Every entry must be repeated exactly. Exclude all pictures.

Segment Start: Data in this exercise

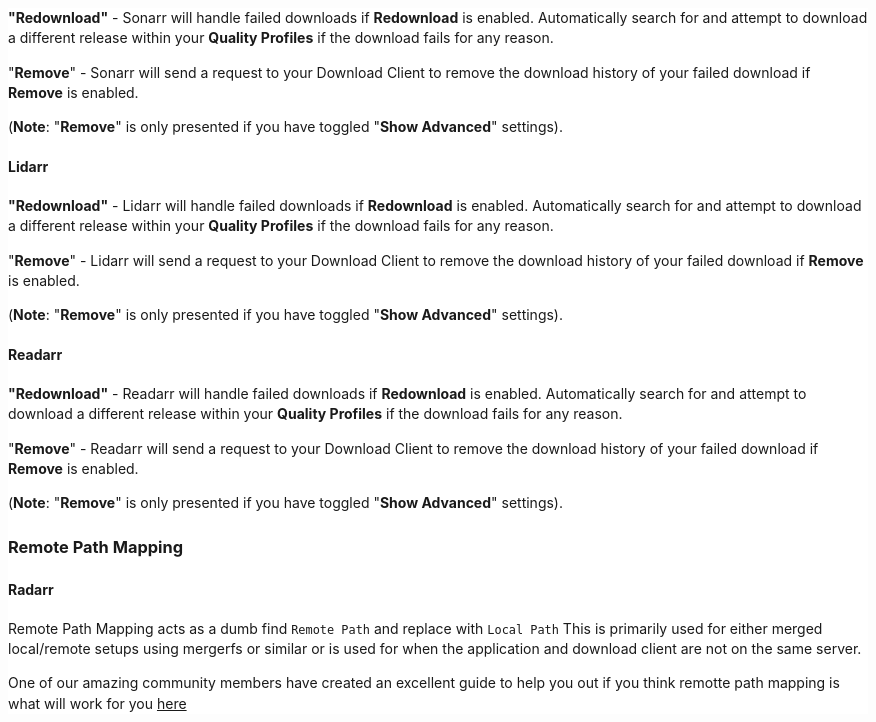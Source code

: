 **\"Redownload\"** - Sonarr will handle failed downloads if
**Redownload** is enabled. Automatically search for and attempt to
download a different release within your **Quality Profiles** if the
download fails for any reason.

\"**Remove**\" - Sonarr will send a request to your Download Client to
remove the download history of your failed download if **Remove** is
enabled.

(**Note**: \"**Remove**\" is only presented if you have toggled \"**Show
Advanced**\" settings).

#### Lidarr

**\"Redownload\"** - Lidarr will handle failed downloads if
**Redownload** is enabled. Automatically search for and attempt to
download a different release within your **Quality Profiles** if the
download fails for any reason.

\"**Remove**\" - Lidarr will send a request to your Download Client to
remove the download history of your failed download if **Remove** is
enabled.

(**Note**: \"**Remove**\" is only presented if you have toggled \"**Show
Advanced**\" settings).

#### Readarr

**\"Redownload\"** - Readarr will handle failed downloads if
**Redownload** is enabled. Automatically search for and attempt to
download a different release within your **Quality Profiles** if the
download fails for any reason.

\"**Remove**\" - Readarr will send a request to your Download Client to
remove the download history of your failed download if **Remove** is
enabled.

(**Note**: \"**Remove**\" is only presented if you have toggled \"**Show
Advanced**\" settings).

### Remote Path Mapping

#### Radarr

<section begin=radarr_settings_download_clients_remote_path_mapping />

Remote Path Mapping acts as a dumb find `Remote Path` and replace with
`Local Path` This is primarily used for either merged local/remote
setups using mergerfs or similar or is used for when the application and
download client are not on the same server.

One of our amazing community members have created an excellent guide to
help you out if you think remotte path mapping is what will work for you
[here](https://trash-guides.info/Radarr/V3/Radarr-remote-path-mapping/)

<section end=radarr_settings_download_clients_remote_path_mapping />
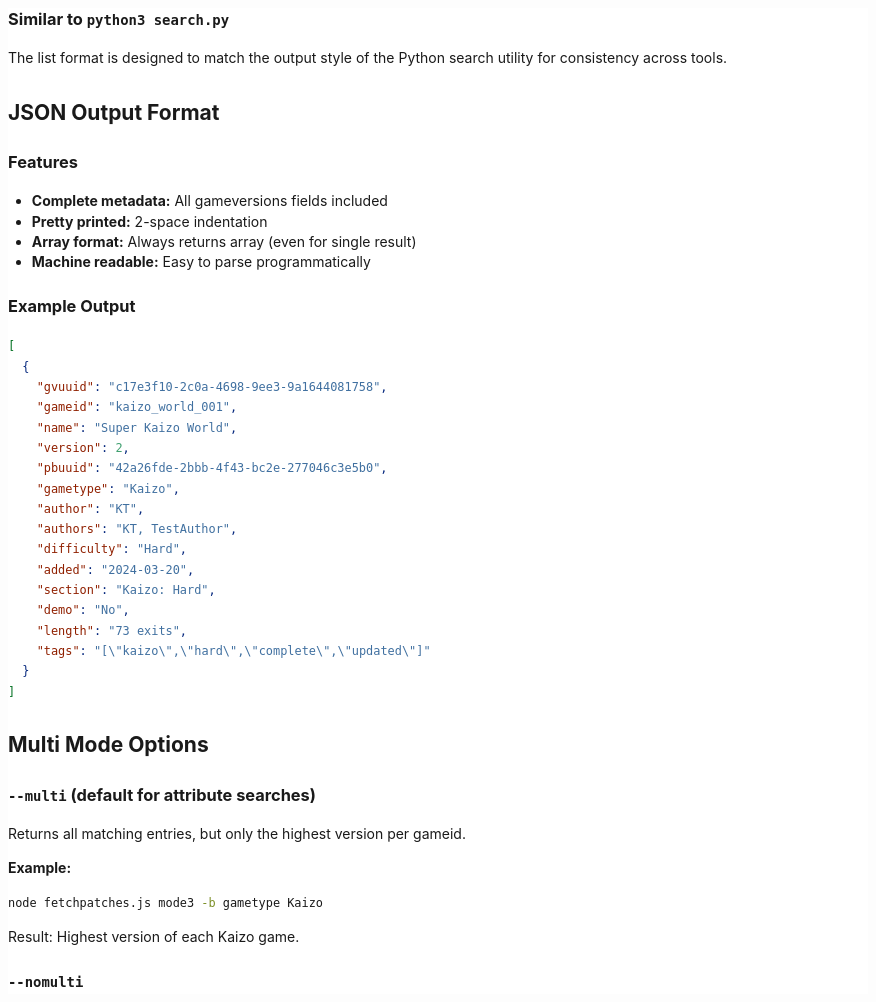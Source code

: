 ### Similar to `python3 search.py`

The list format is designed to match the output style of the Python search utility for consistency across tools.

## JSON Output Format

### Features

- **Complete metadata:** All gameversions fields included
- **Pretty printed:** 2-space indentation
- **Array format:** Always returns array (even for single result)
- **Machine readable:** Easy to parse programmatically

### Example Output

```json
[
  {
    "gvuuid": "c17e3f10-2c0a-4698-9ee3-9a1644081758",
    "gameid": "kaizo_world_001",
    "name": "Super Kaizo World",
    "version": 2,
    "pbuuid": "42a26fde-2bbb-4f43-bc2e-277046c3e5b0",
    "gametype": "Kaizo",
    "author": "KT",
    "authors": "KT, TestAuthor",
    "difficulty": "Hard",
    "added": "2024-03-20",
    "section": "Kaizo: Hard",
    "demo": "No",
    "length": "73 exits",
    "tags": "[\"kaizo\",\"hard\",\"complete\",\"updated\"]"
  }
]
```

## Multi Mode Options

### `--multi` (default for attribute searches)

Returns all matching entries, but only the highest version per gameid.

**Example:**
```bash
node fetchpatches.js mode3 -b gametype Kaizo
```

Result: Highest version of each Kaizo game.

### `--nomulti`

Segment End: Data in this exercise

» **Response box**
Source code

: **\"Redownload\"** - Sonarr will handle failed downloads if
**Redownload** is enabled. Automatically search for and attempt to
download a different release within your **Quality Profiles** if the
download fails for any reason.

\"**Remove**\" - Sonarr will send a request to your Download Client to
remove the download history of your failed download if **Remove** is
enabled.

(**Note**: \"**Remove**\" is only presented if you have toggled \"**Show
Advanced**\" settings).

#### Lidarr

**\"Redownload\"** - Lidarr will handle failed downloads if
**Redownload** is enabled. Automatically search for and attempt to
download a different release within your **Quality Profiles** if the
download fails for any reason.

\"**Remove**\" - Lidarr will send a request to your Download Client to
remove the download history of your failed download if **Remove** is
enabled.

(**Note**: \"**Remove**\" is only presented if you have toggled \"**Show
Advanced**\" settings).

#### Readarr

**\"Redownload\"** - Readarr will handle failed downloads if
**Redownload** is enabled. Automatically search for and attempt to
download a different release within your **Quality Profiles** if the
download fails for any reason.

\"**Remove**\" - Readarr will send a request to your Download Client to
remove the download history of your failed download if **Remove** is
enabled.

(**Note**: \"**Remove**\" is only presented if you have toggled \"**Show
Advanced**\" settings).

### Remote Path Mapping

#### Radarr

<section begin=radarr_settings_download_clients_remote_path_mapping />

Remote Path Mapping acts as a dumb find `Remote Path` and replace with
`Local Path` This is primarily used for either merged local/remote
setups using mergerfs or similar or is used for when the application and
download client are not on the same server.

One of our amazing community members have created an excellent guide to
help you out if you think remotte path mapping is what will work for you
[here](https://trash-guides.info/Radarr/V3/Radarr-remote-path-mapping/)

<section end=radarr_settings_download_clients_remote_path_mapping />
Source code

: ### Similar to `python3 search.py`

The list format is designed to match the output style of the Python search utility for consistency across tools.

## JSON Output Format

### Features

- **Complete metadata:** All gameversions fields included
- **Pretty printed:** 2-space indentation
- **Array format:** Always returns array (even for single result)
- **Machine readable:** Easy to parse programmatically

### Example Output

```json
[
  {
    "gvuuid": "c17e3f10-2c0a-4698-9ee3-9a1644081758",
    "gameid": "kaizo_world_001",
    "name": "Super Kaizo World",
    "version": 2,
    "pbuuid": "42a26fde-2bbb-4f43-bc2e-277046c3e5b0",
    "gametype": "Kaizo",
    "author": "KT",
    "authors": "KT, TestAuthor",
    "difficulty": "Hard",
    "added": "2024-03-20",
    "section": "Kaizo: Hard",
    "demo": "No",
    "length": "73 exits",
    "tags": "[\"kaizo\",\"hard\",\"complete\",\"updated\"]"
  }
]
```

## Multi Mode Options

### `--multi` (default for attribute searches)

Returns all matching entries, but only the highest version per gameid.

**Example:**
```bash
node fetchpatches.js mode3 -b gametype Kaizo
```

Result: Highest version of each Kaizo game.

### `--nomulti`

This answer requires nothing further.